In the entries below, find the line with "user account establishment" and the line with "Audio File Management module". Reproduce those two lines and every line between them exactly, and nothing more.

Document images with source code:
────
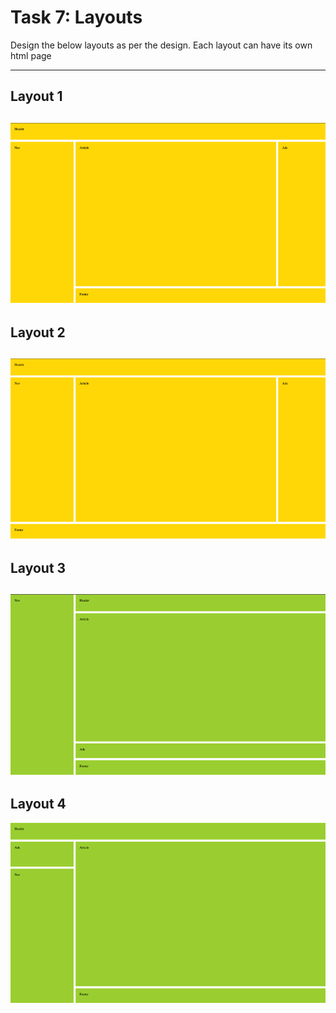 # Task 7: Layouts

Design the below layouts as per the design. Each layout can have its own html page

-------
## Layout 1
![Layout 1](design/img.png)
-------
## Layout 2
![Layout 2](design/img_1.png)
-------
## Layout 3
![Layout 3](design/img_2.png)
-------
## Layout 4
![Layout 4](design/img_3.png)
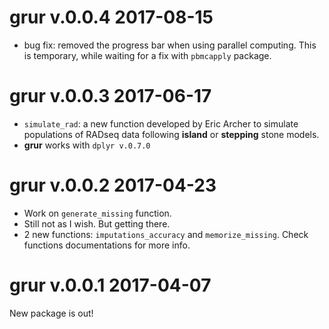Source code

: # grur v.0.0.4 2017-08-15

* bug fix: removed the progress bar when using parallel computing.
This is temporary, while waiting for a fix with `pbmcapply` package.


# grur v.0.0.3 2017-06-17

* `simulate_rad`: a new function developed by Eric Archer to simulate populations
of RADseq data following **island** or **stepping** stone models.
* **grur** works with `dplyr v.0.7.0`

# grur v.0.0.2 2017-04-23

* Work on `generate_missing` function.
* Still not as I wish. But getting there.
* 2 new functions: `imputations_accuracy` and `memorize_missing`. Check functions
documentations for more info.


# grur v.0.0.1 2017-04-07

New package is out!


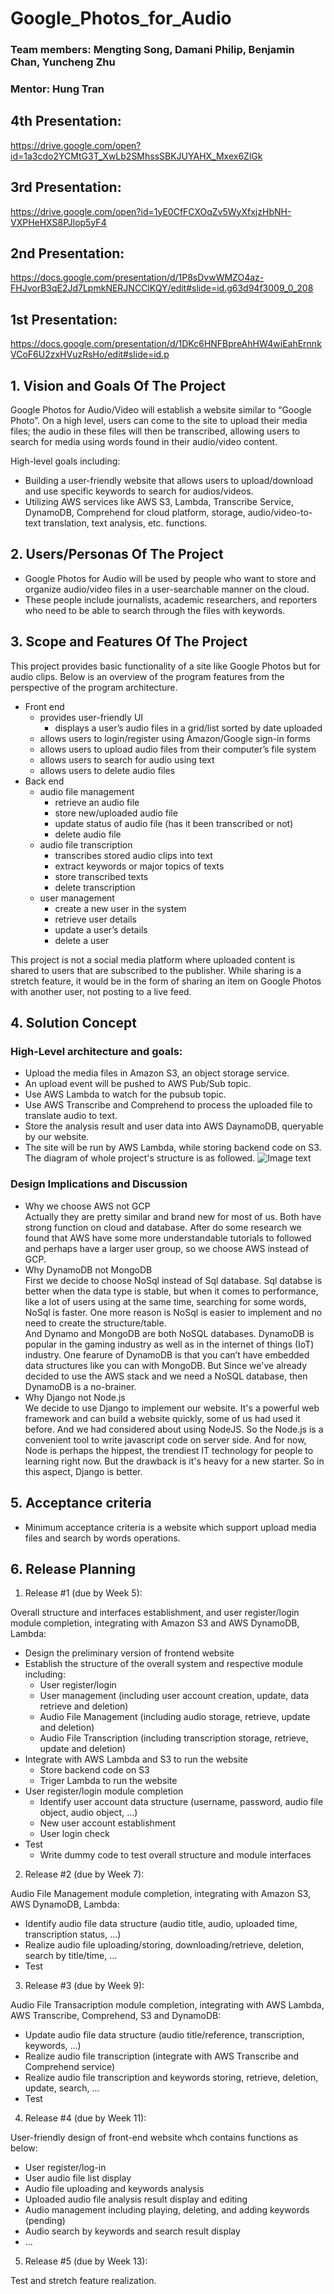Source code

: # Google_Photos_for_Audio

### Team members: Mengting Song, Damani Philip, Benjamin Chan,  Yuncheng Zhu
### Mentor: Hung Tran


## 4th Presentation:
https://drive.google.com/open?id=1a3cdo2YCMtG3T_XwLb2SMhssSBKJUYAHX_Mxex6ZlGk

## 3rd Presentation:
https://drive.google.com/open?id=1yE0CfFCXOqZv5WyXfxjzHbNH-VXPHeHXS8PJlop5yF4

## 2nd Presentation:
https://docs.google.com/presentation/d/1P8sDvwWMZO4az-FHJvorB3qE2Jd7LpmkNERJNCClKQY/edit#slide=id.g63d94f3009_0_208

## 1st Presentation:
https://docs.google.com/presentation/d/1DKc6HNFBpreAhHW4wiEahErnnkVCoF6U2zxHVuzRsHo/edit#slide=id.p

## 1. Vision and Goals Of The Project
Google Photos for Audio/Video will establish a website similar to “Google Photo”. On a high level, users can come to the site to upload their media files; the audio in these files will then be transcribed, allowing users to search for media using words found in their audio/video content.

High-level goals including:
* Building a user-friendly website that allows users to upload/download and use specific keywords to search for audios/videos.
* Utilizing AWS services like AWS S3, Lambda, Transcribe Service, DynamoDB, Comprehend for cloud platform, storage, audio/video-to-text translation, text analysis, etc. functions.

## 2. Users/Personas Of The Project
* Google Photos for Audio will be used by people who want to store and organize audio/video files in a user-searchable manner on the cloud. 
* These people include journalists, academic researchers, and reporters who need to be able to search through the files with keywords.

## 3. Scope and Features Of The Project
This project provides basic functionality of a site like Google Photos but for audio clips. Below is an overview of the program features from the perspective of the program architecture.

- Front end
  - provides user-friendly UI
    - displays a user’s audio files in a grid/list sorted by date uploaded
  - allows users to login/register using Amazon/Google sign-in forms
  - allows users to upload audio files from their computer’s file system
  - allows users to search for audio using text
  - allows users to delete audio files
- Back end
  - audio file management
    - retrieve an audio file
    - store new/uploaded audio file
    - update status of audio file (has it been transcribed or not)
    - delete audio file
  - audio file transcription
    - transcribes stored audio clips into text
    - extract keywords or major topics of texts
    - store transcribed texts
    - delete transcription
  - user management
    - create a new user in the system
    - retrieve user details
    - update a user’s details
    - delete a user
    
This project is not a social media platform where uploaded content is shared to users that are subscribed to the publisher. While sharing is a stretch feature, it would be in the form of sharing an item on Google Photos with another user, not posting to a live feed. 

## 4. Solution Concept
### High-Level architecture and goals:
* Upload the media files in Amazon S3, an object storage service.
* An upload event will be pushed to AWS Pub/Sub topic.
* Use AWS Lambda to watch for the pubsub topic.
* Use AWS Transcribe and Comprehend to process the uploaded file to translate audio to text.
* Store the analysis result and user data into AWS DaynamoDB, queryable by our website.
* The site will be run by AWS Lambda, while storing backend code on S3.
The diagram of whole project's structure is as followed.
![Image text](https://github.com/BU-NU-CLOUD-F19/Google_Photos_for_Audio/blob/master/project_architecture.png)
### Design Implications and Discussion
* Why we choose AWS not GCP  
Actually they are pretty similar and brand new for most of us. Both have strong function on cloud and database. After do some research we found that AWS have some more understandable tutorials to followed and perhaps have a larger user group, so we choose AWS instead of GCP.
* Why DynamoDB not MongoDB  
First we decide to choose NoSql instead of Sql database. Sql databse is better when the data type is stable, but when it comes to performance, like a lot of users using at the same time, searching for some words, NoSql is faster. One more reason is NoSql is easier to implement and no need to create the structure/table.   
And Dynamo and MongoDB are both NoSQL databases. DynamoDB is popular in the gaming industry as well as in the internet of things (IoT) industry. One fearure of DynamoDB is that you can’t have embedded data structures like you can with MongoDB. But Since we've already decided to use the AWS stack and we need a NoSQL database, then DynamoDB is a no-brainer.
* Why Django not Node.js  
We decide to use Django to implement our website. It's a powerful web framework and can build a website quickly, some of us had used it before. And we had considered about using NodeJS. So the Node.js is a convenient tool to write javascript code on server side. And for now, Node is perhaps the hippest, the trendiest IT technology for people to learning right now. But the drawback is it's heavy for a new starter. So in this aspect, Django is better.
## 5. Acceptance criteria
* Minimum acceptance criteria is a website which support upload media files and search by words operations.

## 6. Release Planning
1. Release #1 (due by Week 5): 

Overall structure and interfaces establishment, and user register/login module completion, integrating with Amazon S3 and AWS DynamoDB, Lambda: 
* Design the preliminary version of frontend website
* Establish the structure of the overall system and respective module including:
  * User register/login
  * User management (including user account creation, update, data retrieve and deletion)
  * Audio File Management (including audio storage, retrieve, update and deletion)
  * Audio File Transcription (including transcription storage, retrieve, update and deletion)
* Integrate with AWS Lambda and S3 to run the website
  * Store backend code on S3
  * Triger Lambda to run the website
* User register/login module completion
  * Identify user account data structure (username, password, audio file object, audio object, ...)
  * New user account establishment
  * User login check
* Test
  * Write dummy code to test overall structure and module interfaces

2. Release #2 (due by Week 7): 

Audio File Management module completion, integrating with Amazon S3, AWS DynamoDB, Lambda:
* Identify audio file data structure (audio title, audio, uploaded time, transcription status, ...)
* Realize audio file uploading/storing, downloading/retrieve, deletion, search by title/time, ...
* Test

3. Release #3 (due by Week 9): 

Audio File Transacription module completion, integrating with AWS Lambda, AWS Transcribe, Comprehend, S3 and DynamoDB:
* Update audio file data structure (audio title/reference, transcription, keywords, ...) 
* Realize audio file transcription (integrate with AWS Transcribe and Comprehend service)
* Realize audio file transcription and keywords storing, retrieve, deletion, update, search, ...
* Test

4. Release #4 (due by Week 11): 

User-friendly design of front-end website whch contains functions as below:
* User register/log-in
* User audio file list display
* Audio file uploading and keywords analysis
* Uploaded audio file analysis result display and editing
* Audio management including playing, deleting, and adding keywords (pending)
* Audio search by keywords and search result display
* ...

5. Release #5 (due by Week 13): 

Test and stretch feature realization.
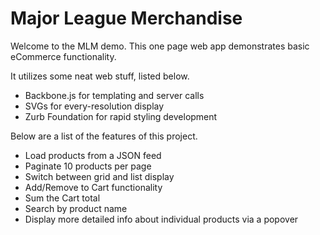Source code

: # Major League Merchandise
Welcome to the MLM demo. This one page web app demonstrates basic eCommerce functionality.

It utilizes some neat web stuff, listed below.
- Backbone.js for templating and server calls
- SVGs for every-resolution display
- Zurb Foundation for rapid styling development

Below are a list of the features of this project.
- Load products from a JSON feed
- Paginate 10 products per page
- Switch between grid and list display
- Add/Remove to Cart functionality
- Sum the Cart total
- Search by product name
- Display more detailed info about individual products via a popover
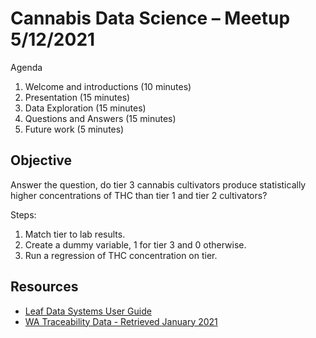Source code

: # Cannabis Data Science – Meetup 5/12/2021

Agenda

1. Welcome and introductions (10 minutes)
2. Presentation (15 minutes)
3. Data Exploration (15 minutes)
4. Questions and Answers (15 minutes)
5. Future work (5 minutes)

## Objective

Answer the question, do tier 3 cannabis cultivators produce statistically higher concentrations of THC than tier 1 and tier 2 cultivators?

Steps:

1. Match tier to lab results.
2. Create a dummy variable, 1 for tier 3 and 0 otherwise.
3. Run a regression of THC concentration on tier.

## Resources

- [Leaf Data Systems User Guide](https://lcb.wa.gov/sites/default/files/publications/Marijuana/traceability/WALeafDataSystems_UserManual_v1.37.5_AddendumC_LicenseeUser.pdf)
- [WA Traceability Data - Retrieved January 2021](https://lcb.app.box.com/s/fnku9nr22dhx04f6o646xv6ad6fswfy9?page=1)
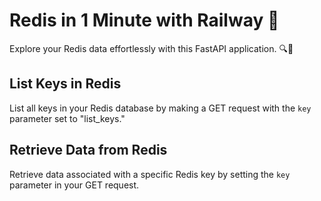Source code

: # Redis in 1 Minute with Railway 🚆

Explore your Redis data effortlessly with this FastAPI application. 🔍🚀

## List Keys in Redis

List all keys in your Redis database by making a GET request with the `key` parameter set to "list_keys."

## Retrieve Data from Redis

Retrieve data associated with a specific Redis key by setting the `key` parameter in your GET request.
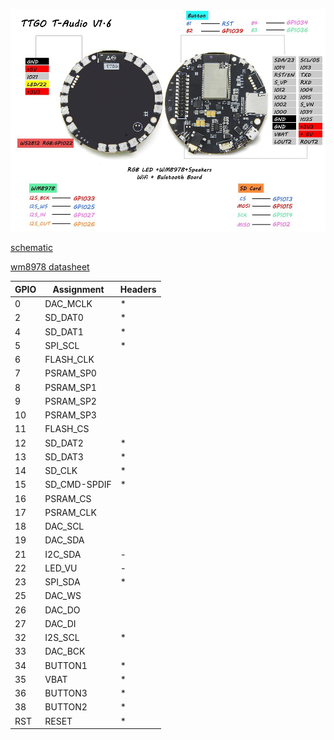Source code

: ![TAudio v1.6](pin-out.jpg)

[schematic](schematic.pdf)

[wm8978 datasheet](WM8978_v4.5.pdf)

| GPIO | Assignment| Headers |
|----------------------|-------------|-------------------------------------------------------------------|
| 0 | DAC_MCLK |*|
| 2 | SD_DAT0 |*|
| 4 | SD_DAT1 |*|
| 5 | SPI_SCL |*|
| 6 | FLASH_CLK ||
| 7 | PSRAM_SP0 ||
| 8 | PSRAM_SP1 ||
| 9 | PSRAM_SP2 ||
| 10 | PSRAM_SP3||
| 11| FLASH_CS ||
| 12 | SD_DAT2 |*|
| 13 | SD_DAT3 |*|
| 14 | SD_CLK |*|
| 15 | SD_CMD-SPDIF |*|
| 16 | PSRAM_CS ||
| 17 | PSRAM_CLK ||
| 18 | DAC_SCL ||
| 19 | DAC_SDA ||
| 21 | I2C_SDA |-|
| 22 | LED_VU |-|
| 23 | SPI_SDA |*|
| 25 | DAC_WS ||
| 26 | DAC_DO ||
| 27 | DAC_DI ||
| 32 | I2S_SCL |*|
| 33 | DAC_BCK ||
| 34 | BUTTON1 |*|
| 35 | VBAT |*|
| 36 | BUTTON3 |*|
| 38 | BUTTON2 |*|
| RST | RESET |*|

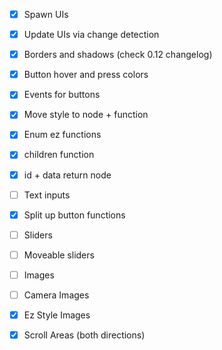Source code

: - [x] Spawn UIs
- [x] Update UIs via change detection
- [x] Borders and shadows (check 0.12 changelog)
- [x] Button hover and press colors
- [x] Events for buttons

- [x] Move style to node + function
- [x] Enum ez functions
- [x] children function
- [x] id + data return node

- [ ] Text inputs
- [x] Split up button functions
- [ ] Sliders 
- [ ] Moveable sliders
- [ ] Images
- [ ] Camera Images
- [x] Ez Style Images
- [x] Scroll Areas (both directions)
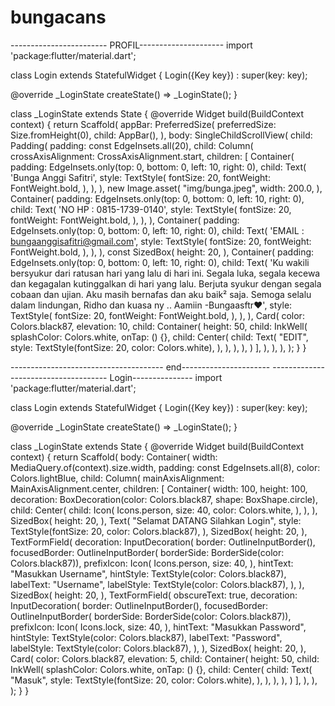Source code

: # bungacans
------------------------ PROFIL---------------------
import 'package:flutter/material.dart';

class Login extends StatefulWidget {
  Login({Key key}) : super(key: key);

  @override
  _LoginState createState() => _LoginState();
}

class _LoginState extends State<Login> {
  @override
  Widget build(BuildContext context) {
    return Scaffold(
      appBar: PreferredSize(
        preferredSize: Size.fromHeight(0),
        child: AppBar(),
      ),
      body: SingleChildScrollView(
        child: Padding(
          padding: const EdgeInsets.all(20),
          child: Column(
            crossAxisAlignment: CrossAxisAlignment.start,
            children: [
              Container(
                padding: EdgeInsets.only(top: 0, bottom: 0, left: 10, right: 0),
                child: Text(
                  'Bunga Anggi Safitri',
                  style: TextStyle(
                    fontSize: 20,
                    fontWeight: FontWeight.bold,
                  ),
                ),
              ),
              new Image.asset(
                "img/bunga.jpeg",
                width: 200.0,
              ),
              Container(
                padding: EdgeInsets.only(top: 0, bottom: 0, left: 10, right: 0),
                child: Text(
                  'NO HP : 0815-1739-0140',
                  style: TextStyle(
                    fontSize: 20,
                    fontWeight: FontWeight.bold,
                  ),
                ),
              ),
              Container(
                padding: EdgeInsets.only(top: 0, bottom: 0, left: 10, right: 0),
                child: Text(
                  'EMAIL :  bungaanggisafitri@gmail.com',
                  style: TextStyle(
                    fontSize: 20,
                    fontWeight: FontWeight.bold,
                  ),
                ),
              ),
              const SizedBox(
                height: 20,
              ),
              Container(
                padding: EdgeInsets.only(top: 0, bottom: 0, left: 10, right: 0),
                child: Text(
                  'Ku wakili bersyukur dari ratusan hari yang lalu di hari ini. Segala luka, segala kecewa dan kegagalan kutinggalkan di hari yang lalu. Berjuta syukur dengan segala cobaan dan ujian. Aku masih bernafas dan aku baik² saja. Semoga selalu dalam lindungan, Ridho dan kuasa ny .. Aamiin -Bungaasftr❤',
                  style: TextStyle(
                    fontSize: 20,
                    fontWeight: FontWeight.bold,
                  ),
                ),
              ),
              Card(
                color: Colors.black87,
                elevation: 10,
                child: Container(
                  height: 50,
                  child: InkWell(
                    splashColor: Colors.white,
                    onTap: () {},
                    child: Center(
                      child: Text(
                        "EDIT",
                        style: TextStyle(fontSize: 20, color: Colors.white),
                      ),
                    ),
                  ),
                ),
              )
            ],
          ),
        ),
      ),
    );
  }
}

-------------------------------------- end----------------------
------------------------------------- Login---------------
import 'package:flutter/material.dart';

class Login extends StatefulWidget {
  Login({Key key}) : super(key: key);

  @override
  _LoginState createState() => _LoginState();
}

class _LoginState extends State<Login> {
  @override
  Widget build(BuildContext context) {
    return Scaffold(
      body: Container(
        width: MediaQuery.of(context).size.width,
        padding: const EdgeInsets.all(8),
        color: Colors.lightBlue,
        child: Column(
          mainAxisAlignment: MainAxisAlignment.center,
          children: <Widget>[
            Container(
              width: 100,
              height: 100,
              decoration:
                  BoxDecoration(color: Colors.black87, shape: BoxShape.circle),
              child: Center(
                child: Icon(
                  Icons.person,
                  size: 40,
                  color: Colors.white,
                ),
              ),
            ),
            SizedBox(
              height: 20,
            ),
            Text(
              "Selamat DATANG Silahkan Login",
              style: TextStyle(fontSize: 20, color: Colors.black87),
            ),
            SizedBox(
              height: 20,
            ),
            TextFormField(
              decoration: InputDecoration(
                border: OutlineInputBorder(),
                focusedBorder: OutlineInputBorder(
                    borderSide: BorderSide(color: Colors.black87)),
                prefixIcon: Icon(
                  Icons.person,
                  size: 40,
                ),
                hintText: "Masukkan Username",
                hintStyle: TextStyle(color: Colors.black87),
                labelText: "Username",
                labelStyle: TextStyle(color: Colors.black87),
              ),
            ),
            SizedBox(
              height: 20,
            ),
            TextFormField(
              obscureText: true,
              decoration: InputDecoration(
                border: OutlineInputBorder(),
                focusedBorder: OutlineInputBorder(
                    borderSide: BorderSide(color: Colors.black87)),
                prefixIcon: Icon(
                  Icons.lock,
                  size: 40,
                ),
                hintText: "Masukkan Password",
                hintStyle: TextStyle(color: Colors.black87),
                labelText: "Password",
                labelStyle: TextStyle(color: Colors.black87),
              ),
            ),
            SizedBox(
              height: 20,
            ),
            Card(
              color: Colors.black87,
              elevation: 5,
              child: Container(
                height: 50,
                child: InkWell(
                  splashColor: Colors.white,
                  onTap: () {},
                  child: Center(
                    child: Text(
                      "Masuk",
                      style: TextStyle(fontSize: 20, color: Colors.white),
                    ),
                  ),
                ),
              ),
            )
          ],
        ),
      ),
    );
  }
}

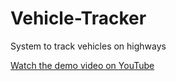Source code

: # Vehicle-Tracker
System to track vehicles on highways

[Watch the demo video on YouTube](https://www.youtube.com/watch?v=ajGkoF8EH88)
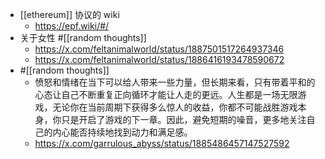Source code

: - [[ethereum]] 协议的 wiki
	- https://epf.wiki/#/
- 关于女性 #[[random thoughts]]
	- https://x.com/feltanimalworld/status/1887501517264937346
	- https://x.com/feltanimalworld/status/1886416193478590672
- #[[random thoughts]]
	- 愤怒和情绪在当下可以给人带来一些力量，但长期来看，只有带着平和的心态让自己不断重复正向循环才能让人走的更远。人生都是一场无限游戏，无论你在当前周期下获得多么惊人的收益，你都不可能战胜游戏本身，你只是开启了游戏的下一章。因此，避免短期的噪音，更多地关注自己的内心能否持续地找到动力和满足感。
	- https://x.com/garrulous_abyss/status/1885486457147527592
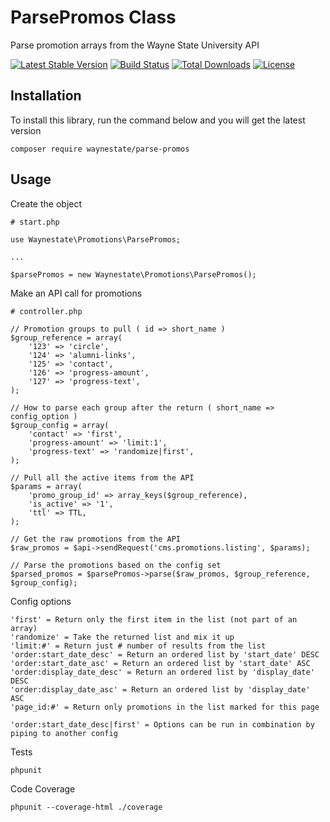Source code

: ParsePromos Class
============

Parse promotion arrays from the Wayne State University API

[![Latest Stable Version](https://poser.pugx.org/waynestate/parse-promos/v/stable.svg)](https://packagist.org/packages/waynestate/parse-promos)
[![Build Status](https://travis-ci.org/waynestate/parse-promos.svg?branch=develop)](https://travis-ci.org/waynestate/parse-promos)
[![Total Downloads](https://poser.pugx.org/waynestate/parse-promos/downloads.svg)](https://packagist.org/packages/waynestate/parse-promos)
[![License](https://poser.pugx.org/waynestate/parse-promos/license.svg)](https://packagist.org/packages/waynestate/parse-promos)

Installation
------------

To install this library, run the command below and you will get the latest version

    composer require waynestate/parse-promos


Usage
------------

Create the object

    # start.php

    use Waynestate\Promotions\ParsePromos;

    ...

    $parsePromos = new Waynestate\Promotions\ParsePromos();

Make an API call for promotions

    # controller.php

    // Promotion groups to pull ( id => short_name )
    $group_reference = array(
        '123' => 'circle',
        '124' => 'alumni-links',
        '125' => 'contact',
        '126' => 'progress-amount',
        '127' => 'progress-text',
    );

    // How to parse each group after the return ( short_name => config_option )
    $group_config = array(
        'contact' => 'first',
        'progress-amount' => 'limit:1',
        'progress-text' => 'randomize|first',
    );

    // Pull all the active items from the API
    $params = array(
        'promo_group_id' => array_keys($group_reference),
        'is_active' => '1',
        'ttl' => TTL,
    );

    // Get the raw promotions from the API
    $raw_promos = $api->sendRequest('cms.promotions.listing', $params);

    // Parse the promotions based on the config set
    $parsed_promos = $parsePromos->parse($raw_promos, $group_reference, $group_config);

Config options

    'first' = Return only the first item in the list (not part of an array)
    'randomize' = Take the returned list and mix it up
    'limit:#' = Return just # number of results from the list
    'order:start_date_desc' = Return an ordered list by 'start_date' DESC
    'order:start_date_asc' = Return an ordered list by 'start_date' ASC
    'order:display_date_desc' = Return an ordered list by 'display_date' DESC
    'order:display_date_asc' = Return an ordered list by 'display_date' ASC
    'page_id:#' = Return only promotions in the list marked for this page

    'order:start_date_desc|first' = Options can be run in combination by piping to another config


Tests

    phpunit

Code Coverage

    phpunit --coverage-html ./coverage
────
### Exercise response
  * New user account establishment
  * User login check
* Test
  * Write dummy code to test overall structure and module interfaces

2. Release #2 (due by Week 7): 

Audio File Management module completion, integrating with Amazon S3, AWS DynamoDB, Lambda:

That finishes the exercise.